Rien n'arrête l'ego d'un président qui refuse de perdre. Hier, la cour suprême des États-Unis a infligé un camouflet historique à Donald Trump en annulant la majeure partie de ses droits de douane massifs imposés l'an dernier. La réponse du locataire de la Maison-Blanche ? Une conférence de presse aux allures de règlement de comptes, des insultes indignes de sa fonction et la signature revancharde d'un nouveau décret instaurant une surtaxe de 10% sur la quasi-totalité des importations.
La cour a statué que l'utilisation par Trump de l'IEEPA (International Emergency Economic Powers Act) pour taxer arbitrairement le monde entier était tout simplement illégale. En clair, les pouvoirs d'urgence ne sont pas un chèque en blanc pour racketter la planète. Loin de faire son mea culpa, le président américain a préféré salir l'institution. Il a qualifié les juges ayant voté contre lui de honte pour la nation. Plus consternant encore, lorsqu'un journaliste l'a interrogé sur les votes de Neil Gorsuch et Amy Coney Barrett (deux magistrats ultra-conservateurs qu'il a lui-même nommés), Trump a mordu la main qu'il pensait avoir nourrie:
« Ils sont une source d'embarras pour leurs familles. »
Une rhétorique pathétique, illustrant l'incapacité viscérale de l'administration à accepter que la justice s'applique aussi à l'exécutif. Puisque son arme favorite a été désamorcée, Trump en a exhumé une autre. Dès vendredi soir, il s'est appuyé sur l'article 122 de la loi sur le commerce de 1974 pour annoncer sa nouvelle taxe mondiale de 10%, applicable dès le 24 février. Cette législation, conçue au départ pour répondre à des déficits graves et soudains de la balance des paiements, n'avait jamais été détournée de la sorte. Surtout, elle est plafonnée à 15% et strictement limitée à une durée de 150 jours. Ce n'est qu'un vulgaire sparadrap. L'administration américaine compte utiliser ce délai restreint pour monter de nouvelles justifications juridiques (via les articles 301 et 232) sous couvert de sécurité nationale ou de pratiques déloyales.

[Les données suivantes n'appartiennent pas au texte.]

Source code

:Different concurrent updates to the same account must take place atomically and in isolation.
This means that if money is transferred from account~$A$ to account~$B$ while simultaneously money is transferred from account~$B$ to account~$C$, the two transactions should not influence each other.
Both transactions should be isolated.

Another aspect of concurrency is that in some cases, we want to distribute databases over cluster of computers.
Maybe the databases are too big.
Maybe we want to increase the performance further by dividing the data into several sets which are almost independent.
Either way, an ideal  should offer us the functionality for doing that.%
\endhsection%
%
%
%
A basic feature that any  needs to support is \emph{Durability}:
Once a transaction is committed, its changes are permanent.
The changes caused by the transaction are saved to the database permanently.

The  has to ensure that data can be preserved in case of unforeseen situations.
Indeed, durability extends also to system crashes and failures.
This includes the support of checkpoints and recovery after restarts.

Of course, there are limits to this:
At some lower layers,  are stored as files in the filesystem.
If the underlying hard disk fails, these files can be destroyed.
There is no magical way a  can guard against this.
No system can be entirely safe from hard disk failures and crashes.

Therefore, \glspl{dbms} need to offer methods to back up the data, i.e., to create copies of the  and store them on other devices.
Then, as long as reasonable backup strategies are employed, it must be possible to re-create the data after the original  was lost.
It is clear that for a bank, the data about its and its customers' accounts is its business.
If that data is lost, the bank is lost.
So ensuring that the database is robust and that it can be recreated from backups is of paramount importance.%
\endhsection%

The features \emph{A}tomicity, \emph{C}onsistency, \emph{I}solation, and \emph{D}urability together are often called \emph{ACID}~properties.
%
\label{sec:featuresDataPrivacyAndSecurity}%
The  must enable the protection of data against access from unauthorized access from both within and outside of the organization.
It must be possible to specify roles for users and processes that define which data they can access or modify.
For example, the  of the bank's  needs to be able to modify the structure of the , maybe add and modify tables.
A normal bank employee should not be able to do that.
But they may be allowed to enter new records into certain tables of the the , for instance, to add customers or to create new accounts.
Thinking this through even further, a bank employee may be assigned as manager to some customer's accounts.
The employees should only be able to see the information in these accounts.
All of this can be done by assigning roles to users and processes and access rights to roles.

"Effective immediately, all National Security TARIFFS, Section 232 and existing Section 301 TARIFFS, remain in place, and in full force and effect. Today I will sign an Order to impose a 10% GLOBAL TARIFF, under Section 122, over and above our normal TARIFFS already being… pic.twitter.com/B3bv5f5KW1
— The White House (@WhiteHouse) February 20, 2026
Bien qu'il y ait quelques exemptions (minéraux critiques, bœuf, fruits, véhicules, produits pharmaceutiques et importations d'Amérique du Nord), la fameuse exonération de minimis pour les colis de moins de 800 dollars reste quant à elle suspendue, garantissant l'engorgement perpétuel des douanes et la flambée des prix pour les amateurs de commerce en ligne. La conférence de presse censée justifier cette stratégie s'est vite transformée en un naufrage rhétorique. Oubliant le commerce international, Donald Trump a dérivé sur une myriade de sujets hors de propos:
- L'Europe qui serait, selon lui, « trop woke ».
- Sa haine viscérale pour Jerome Powell, le patron de la réserve fédérale.
- Ses propres capacités intellectuelles. Voulant prouver qu'il comprenait les textes de loi, il s'est vanté avec le vocabulaire d'un écolier: « Je lis les paragraphes. Je lis très bien. Grande compréhension. »
Il a également asséné des contrevérités lunaires, affirmant que ses tarifs avaient permis de stopper des guerres nucléaires imminentes et de sauver 35 millions de vies. Un palmarès totalement fantasmé pour tenter de justifier l'injustifiable. Pendant que l'homme s'égosille, les spéculateurs sablent le champagne. L'annulation des taxes soulève l'immense problème de leur remboursement. Des fonds vautours ont discrètement racheté à prix cassé les droits de réclamation de petites entreprises américaines asphyxiées par ces tarifs illégaux. Si les tribunaux ordonnent à l'État de rembourser ces sommes colossales (la procédure pourrait durer des années), ces requins de la finance multiplieront leur mise de départ par huit, s'enrichissant sans effort sur le dos du contribuable.
Au bout du compte, le seul véritable dindon de la farce reste le consommateur, piégé entre l'ego d'un président en roue libre et l'incertitude économique écrasante de cette nouvelle période.